**Recorded information:**
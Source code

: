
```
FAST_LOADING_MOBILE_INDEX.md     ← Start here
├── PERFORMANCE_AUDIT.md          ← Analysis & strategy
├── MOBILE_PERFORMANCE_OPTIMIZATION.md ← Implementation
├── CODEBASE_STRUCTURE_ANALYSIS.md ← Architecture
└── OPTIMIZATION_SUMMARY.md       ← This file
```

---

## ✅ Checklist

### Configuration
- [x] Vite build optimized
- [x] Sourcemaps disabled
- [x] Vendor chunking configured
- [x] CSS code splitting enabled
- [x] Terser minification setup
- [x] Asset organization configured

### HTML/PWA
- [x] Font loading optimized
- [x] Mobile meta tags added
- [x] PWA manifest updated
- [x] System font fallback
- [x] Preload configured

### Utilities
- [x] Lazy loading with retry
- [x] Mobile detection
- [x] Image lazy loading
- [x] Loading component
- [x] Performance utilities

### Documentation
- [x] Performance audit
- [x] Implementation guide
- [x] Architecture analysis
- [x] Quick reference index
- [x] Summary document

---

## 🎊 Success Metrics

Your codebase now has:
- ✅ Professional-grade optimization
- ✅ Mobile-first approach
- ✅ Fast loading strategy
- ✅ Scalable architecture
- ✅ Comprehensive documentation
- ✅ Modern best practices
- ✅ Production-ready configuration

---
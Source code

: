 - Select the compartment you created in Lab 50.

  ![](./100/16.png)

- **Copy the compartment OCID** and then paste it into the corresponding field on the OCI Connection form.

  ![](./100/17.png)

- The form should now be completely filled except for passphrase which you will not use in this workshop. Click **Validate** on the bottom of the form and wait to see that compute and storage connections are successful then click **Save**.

**The problem:** Could you tally the lines in these records that contain the word "optimized" and give only the result?

**Answer section:** 2